Exercise brief: Could you restate all of the entries, word for word?

(Records from a data collection)
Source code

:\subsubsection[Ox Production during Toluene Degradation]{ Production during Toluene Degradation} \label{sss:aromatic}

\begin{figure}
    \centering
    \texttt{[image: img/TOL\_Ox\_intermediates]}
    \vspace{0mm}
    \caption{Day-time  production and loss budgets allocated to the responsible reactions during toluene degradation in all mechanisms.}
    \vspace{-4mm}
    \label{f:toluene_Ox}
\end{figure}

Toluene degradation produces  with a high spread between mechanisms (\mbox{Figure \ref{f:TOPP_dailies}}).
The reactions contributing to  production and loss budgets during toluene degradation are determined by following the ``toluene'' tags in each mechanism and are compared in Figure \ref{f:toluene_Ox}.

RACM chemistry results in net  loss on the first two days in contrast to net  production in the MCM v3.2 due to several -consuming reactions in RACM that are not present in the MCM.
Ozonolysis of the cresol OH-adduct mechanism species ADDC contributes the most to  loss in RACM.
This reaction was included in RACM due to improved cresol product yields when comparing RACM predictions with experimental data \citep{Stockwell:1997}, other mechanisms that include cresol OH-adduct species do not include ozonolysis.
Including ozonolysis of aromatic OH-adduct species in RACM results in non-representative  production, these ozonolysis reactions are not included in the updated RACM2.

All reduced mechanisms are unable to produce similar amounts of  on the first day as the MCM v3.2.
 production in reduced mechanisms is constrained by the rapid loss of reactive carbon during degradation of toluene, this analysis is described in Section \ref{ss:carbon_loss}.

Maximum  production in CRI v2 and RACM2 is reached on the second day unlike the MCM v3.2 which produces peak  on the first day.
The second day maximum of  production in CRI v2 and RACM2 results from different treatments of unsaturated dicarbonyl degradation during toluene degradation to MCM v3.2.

Result for this task:
Source code

:\subsubsection[Ox Production during Toluene Degradation]{ Production during Toluene Degradation} \label{sss:aromatic}

\begin{figure}
    \centering
    \texttt{[image: img/TOL\_Ox\_intermediates]}
    \vspace{0mm}
    \caption{Day-time  production and loss budgets allocated to the responsible reactions during toluene degradation in all mechanisms.}
    \vspace{-4mm}
    \label{f:toluene_Ox}
\end{figure}

Toluene degradation produces  with a high spread between mechanisms (\mbox{Figure \ref{f:TOPP_dailies}}).
The reactions contributing to  production and loss budgets during toluene degradation are determined by following the ``toluene'' tags in each mechanism and are compared in Figure \ref{f:toluene_Ox}.

RACM chemistry results in net  loss on the first two days in contrast to net  production in the MCM v3.2 due to several -consuming reactions in RACM that are not present in the MCM.
Ozonolysis of the cresol OH-adduct mechanism species ADDC contributes the most to  loss in RACM.
This reaction was included in RACM due to improved cresol product yields when comparing RACM predictions with experimental data \citep{Stockwell:1997}, other mechanisms that include cresol OH-adduct species do not include ozonolysis.
Including ozonolysis of aromatic OH-adduct species in RACM results in non-representative  production, these ozonolysis reactions are not included in the updated RACM2.

All reduced mechanisms are unable to produce similar amounts of  on the first day as the MCM v3.2.
 production in reduced mechanisms is constrained by the rapid loss of reactive carbon during degradation of toluene, this analysis is described in Section \ref{ss:carbon_loss}.

Maximum  production in CRI v2 and RACM2 is reached on the second day unlike the MCM v3.2 which produces peak  on the first day.
The second day maximum of  production in CRI v2 and RACM2 results from different treatments of unsaturated dicarbonyl degradation during toluene degradation to MCM v3.2.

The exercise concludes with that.